Today’s message is the conclusion to the “Advent Conspiracy,” a series we’ve been in for the last several weeks to help us turn Christmas upside-down.  Christmas needs to be turned upside-down, because the greatest story in the world has been traded it in for a story of stuff, stress, and debt.

 

I hope the Advent Conspiracy has given you a different way of looking at the season and given you an alternative to simply participating in the commercialism.  I hope it’s helped to make the season less about the stuff we give and get, and more about Jesus, the greatest gift that money can’t buy.

 

The first week of the Advent Conspiracy encouraged us to Worship Fully.  Remember, the word, “worship” comes from the Old English, “worth-ship” – meaning “to ascribe worth or value to something or someone.”  The encouragement to worship fully invites us to find our worth and value and meaning in Jesus, rather than in what’s under the tree.

 

The second week encouraged us to Spend Less.  Spending less is a way to free ourselves from the cycle of stuff.  How much of our time in December is typically devoted to the acquisition of stuff?  Time and money are precious – let’s recover more of both by spend less on stuff.

 

Then, the third week encouraged us to Give More.  We spend less so we can give more.  Spend less on our own social circle so we can give to places of great need.  Christmas is the story of God’s giving – God giving himself in Jesus – in order to bring light into darkness.  As people of faith, we are called to give in the same way.  We spend less on gifts so we can give more of ourselves – our time, our energy, our resources – into the dark places in our world.

 

If you remember the challenge I gave last week, it’s that whatever you spend at Christmas on decorations and parties and gifts, to give the same amount into our Christmas offering on Christmas Eve.  Our Christmas offering will be split between Greensboro Urban Ministry, which helps the most vulnerable in our community, and the Ann Pridgen emergency fund, which helps people in our own congregation in need.  Ashley and I will give $500 to the Christmas offering.  In addition to what we spend on our friends and families, join us in giving a gift that brings the light of God’s love to the dark corner of someone else’s world.

 

That brings us to the fourth corner of the Advent Conspiracy we’ll explore today – Love All.  This should be the easy one.  If love really is the point, let’s just skip all the preaching and the planning and be good to each other.  Is that so hard?  Surprisingly, it is.  If Diana Ross has taught us anything, it’s that love love don’t come easy.

 

If love was easy, I’d be out of a job tomorrow.  And while I appreciate the job security, I’d much rather live in a world where love came naturally to all of us.  We know that Jesus told us to love one another, which is easier said than done.

 

Just ask Joseph, the earthly father of Jesus.  Joseph’s story is one that is told too seldom and celebrated too little.  Joseph is one of the greatest stories of faith and love found in the whole of Scripture, and yet Joseph is often an afterthought, an asterisk, a footnote at Christmas.  Let’s look at a piece of his story – turn in your Bibles to the 1st Chapter of St.
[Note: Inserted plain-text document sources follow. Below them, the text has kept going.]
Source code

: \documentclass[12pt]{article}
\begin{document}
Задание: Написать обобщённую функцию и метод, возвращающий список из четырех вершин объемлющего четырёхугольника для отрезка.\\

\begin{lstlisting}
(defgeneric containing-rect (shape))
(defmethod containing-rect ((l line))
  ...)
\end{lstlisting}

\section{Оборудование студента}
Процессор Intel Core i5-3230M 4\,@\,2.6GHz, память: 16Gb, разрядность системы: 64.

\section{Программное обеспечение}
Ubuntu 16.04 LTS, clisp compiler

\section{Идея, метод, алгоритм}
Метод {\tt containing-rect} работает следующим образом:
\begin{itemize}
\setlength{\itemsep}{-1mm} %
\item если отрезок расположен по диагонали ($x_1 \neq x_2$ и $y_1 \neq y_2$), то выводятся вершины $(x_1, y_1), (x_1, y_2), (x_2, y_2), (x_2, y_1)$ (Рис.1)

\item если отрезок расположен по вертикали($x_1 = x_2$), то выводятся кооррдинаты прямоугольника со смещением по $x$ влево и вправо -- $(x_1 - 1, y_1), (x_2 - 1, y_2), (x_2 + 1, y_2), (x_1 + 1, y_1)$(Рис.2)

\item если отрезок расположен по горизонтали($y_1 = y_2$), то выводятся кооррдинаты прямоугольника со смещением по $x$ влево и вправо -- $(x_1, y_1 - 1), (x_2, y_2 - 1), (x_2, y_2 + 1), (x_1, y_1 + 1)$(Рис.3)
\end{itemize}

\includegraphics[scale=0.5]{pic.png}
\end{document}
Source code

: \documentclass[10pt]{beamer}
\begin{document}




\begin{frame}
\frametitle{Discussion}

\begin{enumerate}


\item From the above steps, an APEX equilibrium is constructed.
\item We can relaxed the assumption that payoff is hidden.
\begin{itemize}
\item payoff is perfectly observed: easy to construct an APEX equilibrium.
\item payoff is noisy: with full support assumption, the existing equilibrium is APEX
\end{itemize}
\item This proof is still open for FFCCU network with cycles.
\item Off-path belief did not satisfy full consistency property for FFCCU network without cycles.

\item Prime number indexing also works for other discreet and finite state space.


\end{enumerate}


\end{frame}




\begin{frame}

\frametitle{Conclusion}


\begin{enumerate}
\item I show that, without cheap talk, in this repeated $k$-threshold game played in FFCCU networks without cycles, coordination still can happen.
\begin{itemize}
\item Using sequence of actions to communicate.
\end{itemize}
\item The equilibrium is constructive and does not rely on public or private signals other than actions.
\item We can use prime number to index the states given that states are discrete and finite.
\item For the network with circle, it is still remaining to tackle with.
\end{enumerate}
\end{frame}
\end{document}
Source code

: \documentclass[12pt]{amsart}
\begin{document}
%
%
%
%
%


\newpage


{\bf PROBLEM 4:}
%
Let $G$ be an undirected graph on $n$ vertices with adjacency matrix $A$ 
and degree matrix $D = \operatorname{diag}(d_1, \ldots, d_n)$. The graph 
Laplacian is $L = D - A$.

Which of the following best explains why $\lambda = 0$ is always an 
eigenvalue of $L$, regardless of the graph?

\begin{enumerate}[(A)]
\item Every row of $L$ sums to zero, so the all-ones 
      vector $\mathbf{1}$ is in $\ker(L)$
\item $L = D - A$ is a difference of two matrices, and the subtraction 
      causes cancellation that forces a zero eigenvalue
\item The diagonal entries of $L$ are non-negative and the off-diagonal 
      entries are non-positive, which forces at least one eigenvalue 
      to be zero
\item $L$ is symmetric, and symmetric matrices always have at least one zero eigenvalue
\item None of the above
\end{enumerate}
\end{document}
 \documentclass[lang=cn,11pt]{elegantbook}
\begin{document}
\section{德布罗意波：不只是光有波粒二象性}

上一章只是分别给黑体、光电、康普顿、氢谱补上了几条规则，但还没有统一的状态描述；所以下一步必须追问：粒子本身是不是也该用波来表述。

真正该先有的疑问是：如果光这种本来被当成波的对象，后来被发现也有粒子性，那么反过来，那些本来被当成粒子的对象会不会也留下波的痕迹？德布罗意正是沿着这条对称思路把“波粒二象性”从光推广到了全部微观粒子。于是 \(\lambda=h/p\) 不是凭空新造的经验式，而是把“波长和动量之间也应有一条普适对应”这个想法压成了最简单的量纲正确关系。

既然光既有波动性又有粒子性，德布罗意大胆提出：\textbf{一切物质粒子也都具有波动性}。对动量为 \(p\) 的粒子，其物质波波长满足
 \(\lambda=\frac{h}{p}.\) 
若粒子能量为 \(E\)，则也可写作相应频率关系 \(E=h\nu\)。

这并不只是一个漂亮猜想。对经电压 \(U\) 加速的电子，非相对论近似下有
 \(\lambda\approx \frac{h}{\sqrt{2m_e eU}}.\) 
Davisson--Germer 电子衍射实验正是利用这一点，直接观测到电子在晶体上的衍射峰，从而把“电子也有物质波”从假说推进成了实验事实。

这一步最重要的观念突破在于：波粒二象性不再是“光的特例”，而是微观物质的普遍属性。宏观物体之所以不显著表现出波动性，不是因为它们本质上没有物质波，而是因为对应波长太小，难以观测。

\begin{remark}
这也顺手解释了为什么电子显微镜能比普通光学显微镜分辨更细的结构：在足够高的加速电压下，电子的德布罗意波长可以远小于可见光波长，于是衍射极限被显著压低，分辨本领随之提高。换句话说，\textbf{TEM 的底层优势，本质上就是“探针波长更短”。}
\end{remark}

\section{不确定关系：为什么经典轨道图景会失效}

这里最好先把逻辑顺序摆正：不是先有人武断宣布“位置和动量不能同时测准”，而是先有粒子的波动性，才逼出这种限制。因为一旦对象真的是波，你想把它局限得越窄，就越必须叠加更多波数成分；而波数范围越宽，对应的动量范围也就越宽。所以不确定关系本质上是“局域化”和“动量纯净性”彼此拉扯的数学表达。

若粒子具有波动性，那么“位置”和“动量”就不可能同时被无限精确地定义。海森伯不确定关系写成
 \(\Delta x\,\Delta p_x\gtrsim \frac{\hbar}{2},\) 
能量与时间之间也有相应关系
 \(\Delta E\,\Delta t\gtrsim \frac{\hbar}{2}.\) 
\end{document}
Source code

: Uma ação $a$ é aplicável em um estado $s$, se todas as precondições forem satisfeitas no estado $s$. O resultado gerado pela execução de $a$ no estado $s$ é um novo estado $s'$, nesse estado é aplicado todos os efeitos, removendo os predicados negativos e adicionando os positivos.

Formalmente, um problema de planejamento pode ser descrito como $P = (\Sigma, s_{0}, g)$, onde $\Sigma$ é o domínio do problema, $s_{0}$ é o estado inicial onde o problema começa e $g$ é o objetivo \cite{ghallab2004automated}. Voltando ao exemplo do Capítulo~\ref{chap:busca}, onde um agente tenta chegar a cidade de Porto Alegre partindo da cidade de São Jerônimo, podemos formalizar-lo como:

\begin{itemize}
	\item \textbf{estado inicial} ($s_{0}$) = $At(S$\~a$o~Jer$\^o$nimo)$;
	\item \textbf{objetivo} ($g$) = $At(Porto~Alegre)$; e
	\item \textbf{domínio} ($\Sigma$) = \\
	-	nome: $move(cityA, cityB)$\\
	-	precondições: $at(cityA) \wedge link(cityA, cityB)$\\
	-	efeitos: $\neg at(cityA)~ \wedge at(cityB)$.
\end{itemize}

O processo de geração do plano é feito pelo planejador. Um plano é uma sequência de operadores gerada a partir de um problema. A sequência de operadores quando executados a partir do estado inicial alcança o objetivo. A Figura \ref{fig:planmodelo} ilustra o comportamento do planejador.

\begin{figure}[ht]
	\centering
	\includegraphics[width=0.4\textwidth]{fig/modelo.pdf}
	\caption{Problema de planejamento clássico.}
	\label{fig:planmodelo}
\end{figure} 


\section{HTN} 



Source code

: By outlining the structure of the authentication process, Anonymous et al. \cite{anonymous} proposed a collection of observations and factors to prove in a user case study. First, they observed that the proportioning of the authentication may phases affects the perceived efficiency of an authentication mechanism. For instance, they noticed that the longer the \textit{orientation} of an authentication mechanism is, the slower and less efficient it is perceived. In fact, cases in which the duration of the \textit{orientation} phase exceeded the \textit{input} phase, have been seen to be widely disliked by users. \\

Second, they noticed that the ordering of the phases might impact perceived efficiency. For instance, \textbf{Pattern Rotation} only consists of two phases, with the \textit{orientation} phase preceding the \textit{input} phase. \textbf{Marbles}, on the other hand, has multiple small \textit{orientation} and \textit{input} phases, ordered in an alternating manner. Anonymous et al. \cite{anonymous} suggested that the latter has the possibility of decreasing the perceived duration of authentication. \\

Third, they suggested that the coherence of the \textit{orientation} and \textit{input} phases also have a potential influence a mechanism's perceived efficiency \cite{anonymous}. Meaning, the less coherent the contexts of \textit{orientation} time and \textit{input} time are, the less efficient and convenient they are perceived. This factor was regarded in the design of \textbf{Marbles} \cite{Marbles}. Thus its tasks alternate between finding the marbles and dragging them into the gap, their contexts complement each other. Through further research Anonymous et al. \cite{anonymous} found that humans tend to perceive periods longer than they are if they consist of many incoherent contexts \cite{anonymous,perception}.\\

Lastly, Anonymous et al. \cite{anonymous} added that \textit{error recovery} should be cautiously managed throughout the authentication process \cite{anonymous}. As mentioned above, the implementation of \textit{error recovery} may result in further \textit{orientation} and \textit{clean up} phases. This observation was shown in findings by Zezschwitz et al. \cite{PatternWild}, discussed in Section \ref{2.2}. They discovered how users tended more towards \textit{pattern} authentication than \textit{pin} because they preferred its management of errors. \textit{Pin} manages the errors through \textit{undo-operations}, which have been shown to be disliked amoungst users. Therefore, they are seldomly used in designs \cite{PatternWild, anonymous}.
Matthew’s Gospel, verses 18-23:

 

18 This is how the birth of Jesus Christ took place. When Mary his mother was engaged to Joseph, before they were married, she became pregnant by the Holy Spirit. 19 Joseph her husband was a righteous man. Because he didn’t want to humiliate her, he decided to call off their engagement quietly. 20 As he was thinking about this, an angel from the Lord appeared to him in a dream and said, “Joseph son of David, don’t be afraid to take Mary as your wife, because the child she carries was conceived by the Holy Spirit. 21 She will give birth to a son, and you will call him Jesus, because he will save his people from their sins.” 22 Now all of this took place so that what the Lord had spoken through the prophet would be fulfilled:

23 Look! A virgin will become pregnant and give birth to a son,
        And they will call him, Emmanuel.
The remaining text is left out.